After about five years, we had brought the entire academic computer science community on board. And the National Science Foundation, using CSNET as a model, decided to have a network for a wider community. And the result of that was through the rest of the 80s, all of the academic community in the United States got involved, and that led to the commercialization, which led to the Web, which led to where we are today. And so if I had to say what my proudest achievement [is,] it’s having played a role in laying the foundation for today’s Internet.
Unlike some of these people who claim they knew what was going to happen, I never really knew what was going to happen. I didn’t realize the world had changed until after I saw the World Wide Web. And in fact if the World Wide Web had not happened, we wouldn’t be having this discussion, because the Internet would not have jumped from the academic community to the real world. Real people were not going to be turned on by email and file transfer. It took the World Wide Web and the the global information utility.
My hope is the raising up of billions of people who live on a dollar or two dollars a day, and that with the Internet we can have things like being able to check on market conditions if they’re subsistence farmers who are selling their crops. Or being able to understand what their government is saying, really. Or being able to communicate. I mean, the Arab Spring, for me, was absolutely the embodiment of the promise of the Internet.
What I also would like to see, another hope for the Internet, is that it becomes integrated with other disciplines. And so for example medical disciplines. I think there are incredible opportunities to use the Internet to bring the benefits of medicine and state of the art medicine—we already are seeing robotic surgery. We can see that across cities, across rooms. And there are just an amazing number of possible applications that we haven’t yet really developed.

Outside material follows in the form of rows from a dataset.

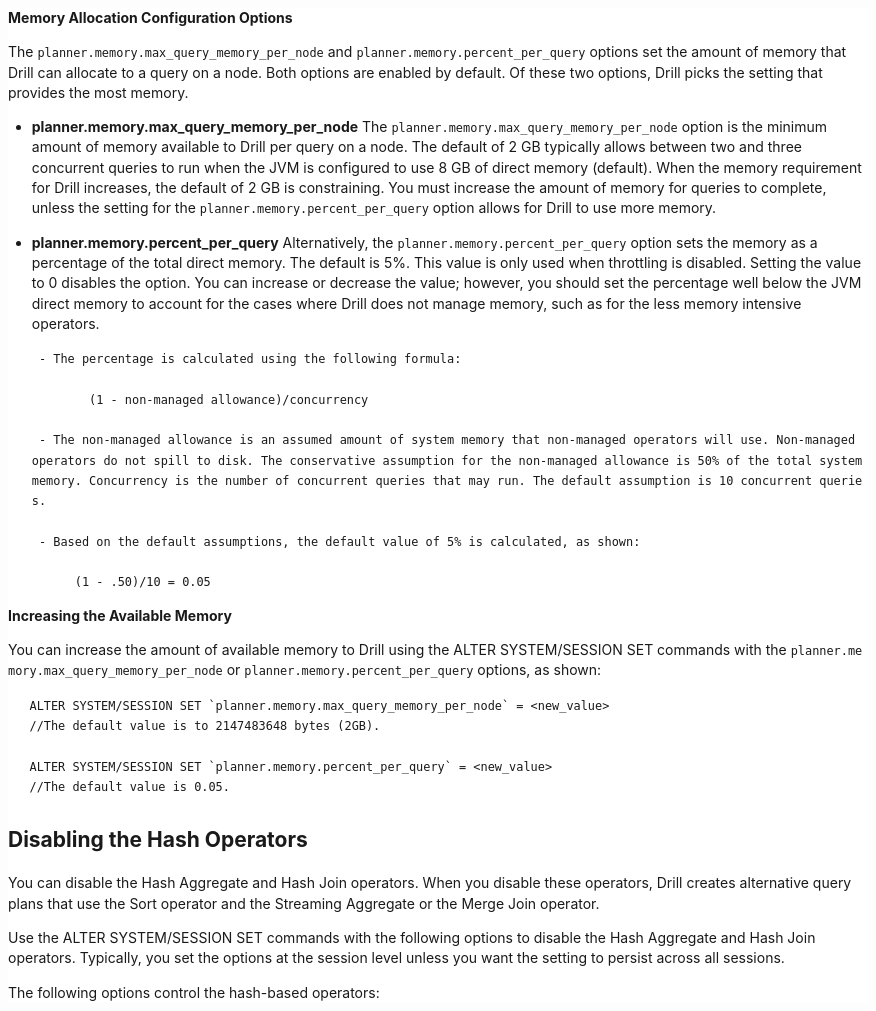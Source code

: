**Memory Allocation Configuration Options**

The `planner.memory.max_query_memory_per_node` and `planner.memory.percent_per_query` options set the amount of memory that Drill can allocate to a query on a node. Both options are enabled by default. Of these two options, Drill picks the setting that provides the most memory.

- **planner.memory.max\_query\_memory\_per_node**
The `planner.memory.max_query_memory_per_node` option is the minimum amount of memory available to Drill per query on a node. The default of 2 GB typically allows between two and three concurrent queries to run when the JVM is configured to use 8 GB of direct memory (default). When the memory requirement for Drill increases, the default of 2 GB is constraining. You must increase the amount of memory for queries to complete, unless the setting for the `planner.memory.percent_per_query` option allows for Drill to use more memory.

- **planner.memory.percent\_per_query**
Alternatively, the `planner.memory.percent_per_query` option sets the memory as a percentage of the total direct memory. The default is 5%. This value is only used when throttling is disabled. Setting the value to 0 disables the option. You can increase or decrease the value; however, you should set the percentage well below the JVM direct memory to account for the cases where Drill does not manage memory, such as for the less memory intensive operators.

       - The percentage is calculated using the following formula:

              (1 - non-managed allowance)/concurrency

       - The non-managed allowance is an assumed amount of system memory that non-managed operators will use. Non-managed operators do not spill to disk. The conservative assumption for the non-managed allowance is 50% of the total system memory. Concurrency is the number of concurrent queries that may run. The default assumption is 10 concurrent queries.

       - Based on the default assumptions, the default value of 5% is calculated, as shown:

            (1 - .50)/10 = 0.05


**Increasing the Available Memory**

You can increase the amount of available memory to Drill using the ALTER SYSTEM/SESSION SET commands with the `planner.memory.max_query_memory_per_node` or `planner.memory.percent_per_query` options, as shown:

       ALTER SYSTEM/SESSION SET `planner.memory.max_query_memory_per_node` = <new_value>
       //The default value is to 2147483648 bytes (2GB).

       ALTER SYSTEM/SESSION SET `planner.memory.percent_per_query` = <new_value>
       //The default value is 0.05.

## Disabling the Hash Operators

You can disable the Hash Aggregate and Hash Join operators. When you disable these operators, Drill creates alternative query plans that use the Sort operator and the Streaming Aggregate or the Merge Join operator.

Use the ALTER SYSTEM/SESSION SET commands with the following options to disable the Hash Aggregate and Hash Join operators. Typically, you set the options at the session level unless you want the setting to persist across all sessions.

The following options control the hash-based operators:
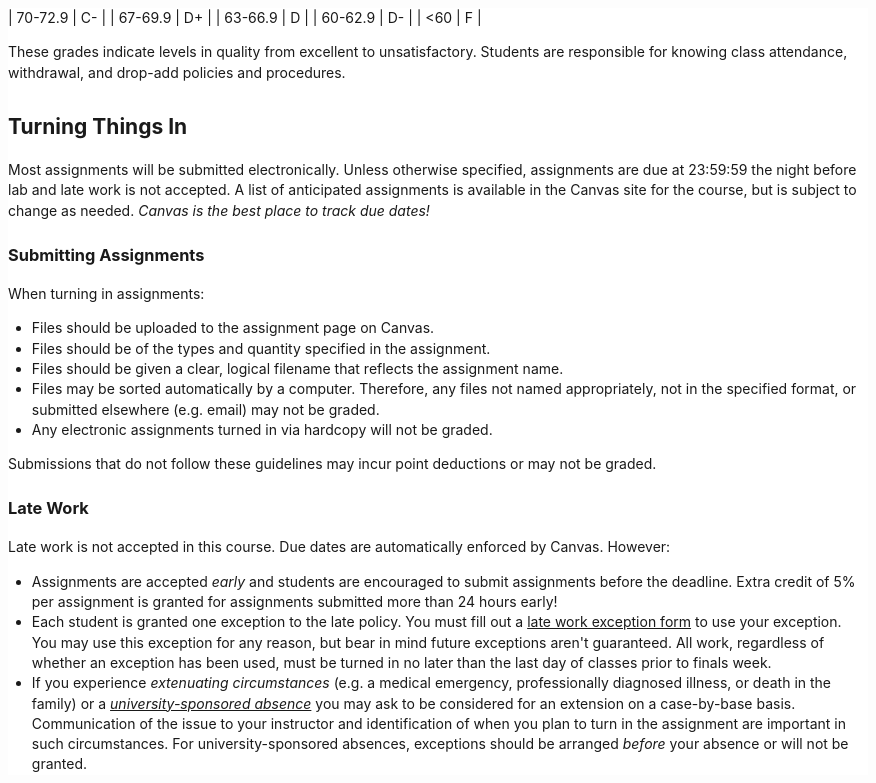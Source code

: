 |   70-72.9    |      C-      |
|   67-69.9    |      D+      |
|   63-66.9    |      D       |
|   60-62.9    |      D-      |
|     <60      |      F       |

These grades indicate levels in quality from excellent to unsatisfactory.  Students are responsible for knowing class attendance, withdrawal, and drop-add policies and procedures.

## Turning Things In

Most assignments will be submitted electronically.  Unless otherwise specified, assignments are due at 23:59:59 the night before lab and late work is not accepted.  A list of anticipated assignments is available in the Canvas site for the course, but is subject to change as needed.  *Canvas is the best place to track due dates!*

### Submitting Assignments

When turning in assignments:

 - Files should be uploaded to the assignment page on Canvas.
 - Files should be of the types and quantity specified in the assignment.
 - Files should be given a clear, logical filename that reflects the assignment name.
 - Files may be sorted automatically by a computer.  Therefore, any files not named appropriately, not in the specified format, or submitted elsewhere (e.g. email) may not be graded.
 - Any electronic assignments turned in via hardcopy will not be graded.

Submissions that do not follow these guidelines may incur point deductions or may not be graded.

### Late Work

Late work is not accepted in this course.  Due dates are automatically enforced by Canvas.  However:  

- Assignments are accepted *early* and students are encouraged to submit assignments before the deadline.  Extra credit of 5% per assignment is granted for assignments submitted more than 24 hours early!
- Each student is granted one exception to the late policy.  You must fill out a [late work exception form](https://forms.office.com/Pages/ResponsePage.aspx?id=WluzxdUWFESO4XvecFQ_GwFnoMNxJhxDhln9pQs53sVUOEMxSk9IWThGUExPNEEzTTlONTJXR1dSNS4u) to use your exception.  You may use this exception for any reason, but bear in mind future exceptions aren't guaranteed.  All work, regardless of whether an exception has been used, must be turned in no later than the last day of classes prior to finals week.
- If you experience *extenuating circumstances* (e.g. a medical emergency, professionally diagnosed illness, or death in the family) or a [*university-sponsored absence*](https://www.wcu.edu/experience/health-and-wellness/student-concern-response-team/absence-notification-protocol.aspx) you may ask to be considered for an extension on a case-by-base basis.  Communication of the issue to your instructor and identification of when you plan to turn in the assignment are important in such circumstances.  For university-sponsored absences, exceptions should be arranged *before* your absence or will not be granted.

The thing that’s so critical for people who are working on the Internet is not to just get involved in the techy stuff but also to understand the societal part and the need to move the society in positive ways. And I think that’s something that’s very important that the Internet Society is working on. I really like the fact that there’s a mix of— At this meeting, for example, a mix of techie types who don’t really fully understand the societal issues, and the people who are sociologists and anthropologists, or authors, who get together and talk about these issues. Because together they can understand and maybe be forces for good.